Armed with Intellectual Property Rights ammunition, the greedy, selfish and cruel Western knowledge predators embark on global coloniality through scientific and technological knowledge patenting. A snap survey on the Trade Related International Property(TRIPS) of the World Trade Organization unveils a plethora of articles with a bullying impact on African herbal and medicinal knowledge. Frommer (2003) spelled out that article 27.3(b) gives space for the ‘mighty’ in world politico-economic issues to seize and monopolize particular knowledge. Historically the (IPR) only applied to works of art and /or industrial innovations. However, article 27.3(b) extended exclusive  rights of ownership to property and processes derived from biological substances (Frommer, 2003). A telescopic look at the details of the article proves that the article was designed and lobbied by industrialized nations who developed and profited from biologically related substances and processes, for which the bulk was stolen from the developing world. The specifics of this article testifies that there is no justice and fairness whatsoever in the patenting processes on the part of the developing world.  The worrying issue is the fact that the article is designed in such a way that stolen medical knowledge from Africa is quickly durawalled and electric fenced through this cruel legal instrument. It is so paining to note that the real owners of some of the ‘fenced’ knowledge, in this case Africans become aliens to the knowledge they preserved and protected as handed to them by the past generation. Through (IPR) and instruments like patents the West gained control over African traditional genetic resources. As a results, though Africans live nearer to their herbal resources they are so estranged from them through unscrupulous legality. Western industrial Laboratories,  academia and patent offices have therefore become slaughter houses for African herbal and medicinal lore (The Patriot, 26 April 2018).  Such a state of affairs deserves no other description other than global coloniality through science and technology.

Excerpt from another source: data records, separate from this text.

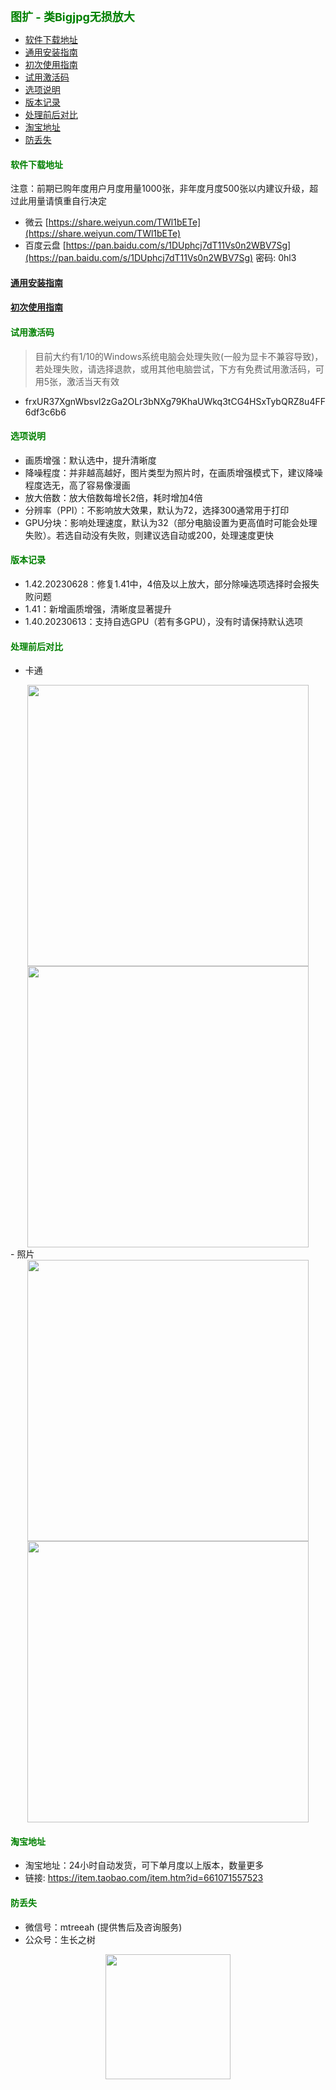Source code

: 
<b><font color=green size=4>
图扩 - 类Bigjpg无损放大
</font></b>

- [软件下载地址](#软件下载地址)
- [通用安装指南](#通用安装指南)
- [初次使用指南](#初次使用指南)
- [试用激活码](#试用激活码)
- [选项说明](#选项说明)
- [版本记录](#版本记录)
- [处理前后对比](#处理前后对比)
- [淘宝地址](#淘宝地址)
- [防丢失](#防丢失)



#### <font color=green>软件下载地址</font>
<!-- - 蓝奏云（访问网页直接下载 -->
<!-- [https://wwp.lanzouw.com/b02pcmu1i](https://wwp.lanzouw.com/b02pcmu1i)  密码:f4rf -->
注意：前期已购年度用户月度用量1000张，非年度月度500张以内建议升级，超过此用量请慎重自行决定

- 微云
[https://share.weiyun.com/TWl1bETe](https://share.weiyun.com/TWl1bETe)
- 百度云盘
[https://pan.baidu.com/s/1DUphcj7dT11Vs0n2WBV7Sg](https://pan.baidu.com/s/1DUphcj7dT11Vs0n2WBV7Sg)  密码: 0hl3

#### [通用安装指南](../../univer/install.md)
#### [初次使用指南](./tutor.md)
#### <font color=green>试用激活码</font>
> 目前大约有1/10的Windows系统电脑会处理失败(一般为显卡不兼容导致)，若处理失败，请选择退款，或用其他电脑尝试，下方有免费试用激活码，可用5张，激活当天有效
- frxUR37XgnWbsvl2zGa2OLr3bNXg79KhaUWkq3tCG4HSxTybQRZ8u4FF6df3c6b6

#### <font color=green>选项说明</font>
- 画质增强：默认选中，提升清晰度
- 降噪程度：并非越高越好，图片类型为照片时，在画质增强模式下，建议降噪程度选无，高了容易像漫画
- 放大倍数：放大倍数每增长2倍，耗时增加4倍
- 分辨率（PPI）：不影响放大效果，默认为72，选择300通常用于打印
- GPU分块：影响处理速度，默认为32（部分电脑设置为更高值时可能会处理失败）。若选自动没有失败，则建议选自动或200，处理速度更快

#### <font color=green>版本记录</font>
- 1.42.20230628：修复1.41中，4倍及以上放大，部分除噪选项选择时会报失败问题
- 1.41：新增画质增强，清晰度显著提升
- 1.40.20230613：支持自选GPU（若有多GPU），没有时请保持默认选项

#### <font color=green>处理前后对比</font>
- 卡通
<center><img src="./pic/1.jpg" width="450px"><img src="./pic/1_2xx.jpg" width="450px"></center>
- 照片
<center><img src="./pic/2.jpg" width="450px"><img src="./pic/2_2xx.jpg" width="450px"></center>


#### <font color=green>淘宝地址</font>
- 淘宝地址：24小时自动发货，可下单月度以上版本，数量更多
- 链接: https://item.taobao.com/item.htm?id=661071557523

#### <font color=green>防丢失</font>
<!-- - 微信号：mtreeah (提供售后及咨询服务) -->
- 微信号：mtreeah (提供售后及咨询服务)
- 公众号：生长之树
<center><img src="../../../assets/qrcode_for.jpg" width="200px"></center>

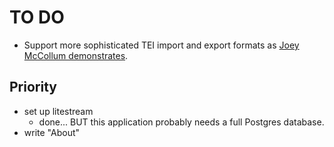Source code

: # TO DO

- Support more sophisticated TEI import and export formats as [Joey McCollum demonstrates](https://jjmccollum.github.io/teiphy/advanced.html#analysis-at-varying-levels-of-detail-using-reading-types).

## Priority

- set up litestream
    - done... BUT this application probably needs a full Postgres database.
- write "About"
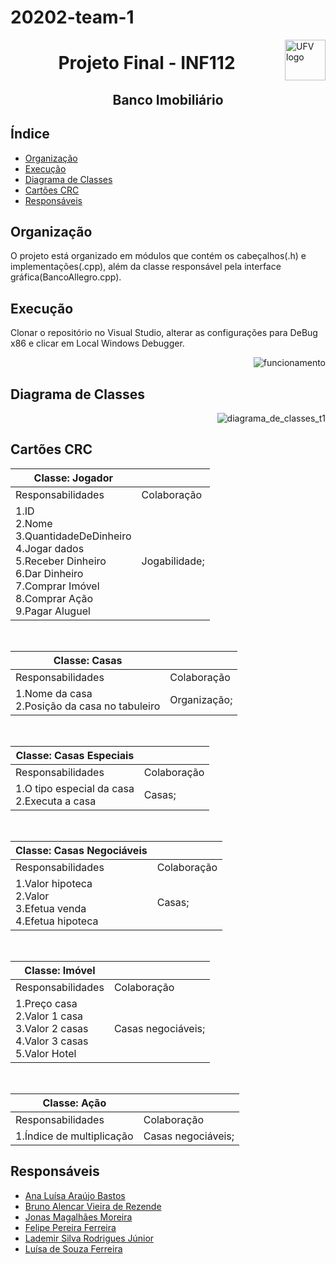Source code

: # 20202-team-1
<a>
    <img src="https://cdn.discordapp.com/attachments/729689711416967239/844210892916523018/Ygemzly2XsP3gzFbXjFyExvD00B3rBvPbDEOoNOB-4uL4NLF1YKM6kiypik1H4koNc5_sNVAAAy_PDq_kmh_CRmn1dvC1uyeckCs.png" alt="UFV logo" title="UFV" align="right" height="65" />
</a>


<h1 align = "center"> Projeto Final - INF112 </h1>


<h2 align = "center"> Banco Imobiliário </h2>


## Índice

- [Organização](#Organização)
- [Execução](#Execução)
- [Diagrama de Classes](#Diagrama-de-classes)
- [Cartões CRC](#Cartões-CRC)
- [Responsáveis](#Responsáveis)

## Organização
  O projeto está organizado em módulos que contém os cabeçalhos(.h) e implementações(.cpp), além da classe responsável pela interface gráfica(BancoAllegro.cpp).
 
## Execução
Clonar o repositório no Visual Studio, alterar as configurações para DeBug x86 e clicar em Local Windows Debugger.

<a>
    <img src="https://cdn.discordapp.com/attachments/661031591031603230/844213713870782494/unknown.png" alt="funcionamento" title="print" align="right"  />
</a>

<br>
 

## Diagrama de Classes
<a>
    <img src="https://cdn.discordapp.com/attachments/729689711416967239/844222451209994250/diagrama_de_classes_t1.png" alt="diagrama_de_classes_t1" title="print" align="right"  />
</a>
<br>
 


## Cartões CRC
<table>
<thead>
<tr>
<th>Classe: Jogador</th>
<th></th>
</tr>
</thead>
<tbody>
<tr>
<td>Responsabilidades</td>
<td>Colaboração</td>
</tr>
<tr>
<td>1.ID <br>
2.Nome <br>
3.QuantidadeDeDinheiro <br>
4.Jogar dados <br>
5.Receber Dinheiro <br>
6.Dar Dinheiro <br>
7.Comprar Imóvel <br>
8.Comprar Ação <br>
9.Pagar Aluguel <br>
</td>
<td>Jogabilidade;</td>
</tr>
</tbody>
</table>

<br>

<table>
<thead>
<tr>
<th>Classe: Casas</th>
<th></th>
</tr>
</thead>
<tbody>
<tr>
<td>Responsabilidades</td>
<td>Colaboração</td>
</tr>
<tr>
<td>1.Nome da casa<br>
2.Posição da casa no tabuleiro<br>
</td>
<td>Organização;</td>
</tr>
</tbody>
</table>

<br>

<table>
<thead>
<tr>
<th>Classe: Casas Especiais </th>
<th></th>
</tr>
</thead>
<tbody>
<tr>
<td>Responsabilidades</td>
<td>Colaboração</td>
</tr>
<tr>
<td>1.O tipo especial da casa<br>
2.Executa a casa<br>
</td>
<td>Casas;</td>
</tr>
</tbody>
</table>

<br>

<table>
<thead>
<tr>
<th>Classe: Casas Negociáveis</th>
<th></th>
</tr>
</thead>
<tbody>
<tr>
<td>Responsabilidades</td>
<td>Colaboração</td>
</tr>
<tr>
<td>
1.Valor hipoteca<br>
2.Valor<br>
3.Efetua venda<br>
4.Efetua hipoteca<br>
</td>
<td>Casas;</td>
</tr>
</tbody>
</table>

<br>

<table>
<thead>
<tr>
<th>Classe: Imóvel </th>
<th></th>
</tr>
</thead>
<tbody>
<tr>
<td>Responsabilidades</td>
<td>Colaboração</td>
</tr>
<tr>
<td>
1.Preço casa <br>
2.Valor 1 casa <br>
3.Valor 2 casas<br>
4.Valor 3 casas<br>
5.Valor Hotel<br>
</td>
<td>Casas negociáveis;</td>
</tr>
</tbody>
</table>

<br>

<table>
<thead>
<tr>
<th>Classe: Ação </th>
<th></th>
</tr>
</thead>
<tbody>
<tr>
<td>Responsabilidades</td>
<td>Colaboração</td>
</tr>
<tr>
<td>1.Índice de multiplicação<br>
</td>
<td>Casas negociáveis;</td>
</tr>
</tbody>
</table>




## Responsáveis
- [Ana Luísa Araújo Bastos](https://github.com/AnaLuisaAB) 
- [Bruno Alencar Vieira de Rezende](https://github.com/bruno-avr)
- [Jonas Magalhães Moreira](https://github.com/JonasMoreira01)
- [Felipe Pereira Ferreira ](https://github.com/devlipe)
- [Lademir Silva Rodrigues Júnior ](https://github.com/lademir)
- [Luísa de Souza Ferreira](https://github.com/ferreiraluisa)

The coloniality of patenting lies in the fact that the patenting system does not protect herbal lore nurtured in Africa over generations. As the giant pharmaceutical companies scour the globe ripping traditional knowledge from poorest communities, the poverty stricken owners of that knowledge are never consulted, neither are they recognized or compensated. The patent system also  lay claims in the name of research discoveries on plants, foods and other medicinal knowledge that is innately indigenous and have been  used and relied on by African people for centuries (Pawledge, 2001). If the IPRs were fair, respecting innovation and knowledge possession irrespective of geographical location of the owner, then herbal and medicinal knowledge of African people should have been the most respected due to its long history of experience, use and preservation. Shockingly African people are made to accept that their herbal and medicinal knowledge is inferior compared to Western allopathic drugs. Western pharmaceutical researchers are thus selfist in orientation. Nhemachena, (2016) described such researchers as ‘collectors and gatherers’ of African traditional knowledge for their advantages and the benefit of their home countries.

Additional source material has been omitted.